Work instruction
The entries that follow need to be reproduced exactly, minus any images.

Information
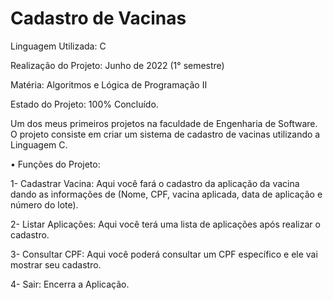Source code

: # Cadastro de Vacinas

Linguagem Utilizada: C

Realização do Projeto: Junho de 2022 (1° semestre)

Matéria: Algoritmos e Lógica de Programação II

Estado do Projeto: 100% Concluído.

Um dos meus primeiros projetos na faculdade de Engenharia de Software. O projeto consiste em criar um sistema de cadastro de vacinas utilizando a Linguagem C.

• Funções do Projeto: 

1- Cadastrar Vacina: Aqui você fará o cadastro da aplicação da vacina dando as informações de (Nome, CPF, vacina aplicada, data de aplicação e número do lote).

2- Listar Aplicações: Aqui você terá uma lista de aplicações após realizar o cadastro. 

3- Consultar CPF: Aqui você poderá consultar um CPF específico e ele vai mostrar seu cadastro. 

4- Sair: Encerra a Aplicação.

Output of the task
Source code

: # Cadastro de Vacinas

Linguagem Utilizada: C

Realização do Projeto: Junho de 2022 (1° semestre)

Matéria: Algoritmos e Lógica de Programação II

Estado do Projeto: 100% Concluído.

Um dos meus primeiros projetos na faculdade de Engenharia de Software. O projeto consiste em criar um sistema de cadastro de vacinas utilizando a Linguagem C.

• Funções do Projeto: 

1- Cadastrar Vacina: Aqui você fará o cadastro da aplicação da vacina dando as informações de (Nome, CPF, vacina aplicada, data de aplicação e número do lote).

2- Listar Aplicações: Aqui você terá uma lista de aplicações após realizar o cadastro. 

3- Consultar CPF: Aqui você poderá consultar um CPF específico e ele vai mostrar seu cadastro. 

4- Sair: Encerra a Aplicação.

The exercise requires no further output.